→ **Dataset**:
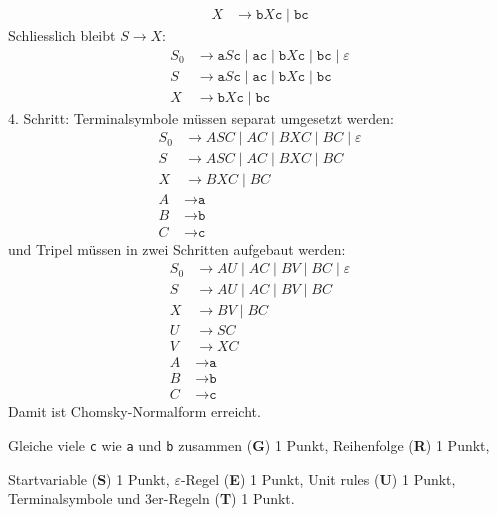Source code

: \begin{loesung}
\begin{teilaufgaben}
\begin{align*}
\\
X & \to \texttt{b}X\texttt{c} \mid  \texttt{bc}
\end{align*}
Schliesslich bleibt $S\to X$:
\begin{align*}
S_0 & \to
\texttt{a} S \texttt{c} \mid  \texttt{ac} \mid 
\texttt{b}X\texttt{c} \mid  \texttt{bc}
\mid  \varepsilon
\\
S & \to
\texttt{a} S \texttt{c} \mid  \texttt{ac} \mid 
\texttt{b}X\texttt{c} \mid  \texttt{bc}
\\
X & \to \texttt{b}X\texttt{c} \mid  \texttt{bc}
\end{align*}
4. Schritt: Terminalsymbole müssen separat umgesetzt werden:
\begin{align*}
S_0 & \to
ASC \mid  AC \mid 
BXC \mid  BC
\mid  \varepsilon
\\
S & \to
A S C \mid  AC \mid 
BXC \mid  BC
\\
X & \to BXC \mid  BC
\\
A&\to \texttt{a} \\
B&\to \texttt{b} \\
C&\to \texttt{c}
\end{align*}
und Tripel müssen in zwei Schritten aufgebaut werden:
\begin{align*}
S_0 & \to AU \mid  AC \mid  BV \mid  BC \mid  \varepsilon
\\
S & \to AU \mid  AC \mid  BV \mid  BC
\\
X & \to BV \mid  BC
\\
U&\to SC
\\
V & \to XC
\\
A&\to \texttt{a} \\
B&\to \texttt{b} \\
C&\to \texttt{c}
\end{align*}
Damit ist Chomsky-Normalform erreicht.
\qedhere
\end{teilaufgaben}
\end{loesung}

\begin{bewertung}
\begin{teilaufgaben}
\item Gleiche viele \texttt{c} wie \texttt{a} und \texttt{b} zusammen
({\bf G}) 1 Punkt,
Reihenfolge ({\bf R}) 1 Punkt,
\item Startvariable ({\bf S}) 1 Punkt,
$\varepsilon$-Regel ({\bf E}) 1 Punkt,
Unit rules ({\bf U}) 1 Punkt,
Terminalsymbole und 3er-Regeln ({\bf T}) 1 Punkt.
\end{teilaufgaben}
\end{bewertung}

→ **What you should do**:
What is the number of lines in the entries above that include the word "item"? Answer with that number alone.

→ **Your response**:
2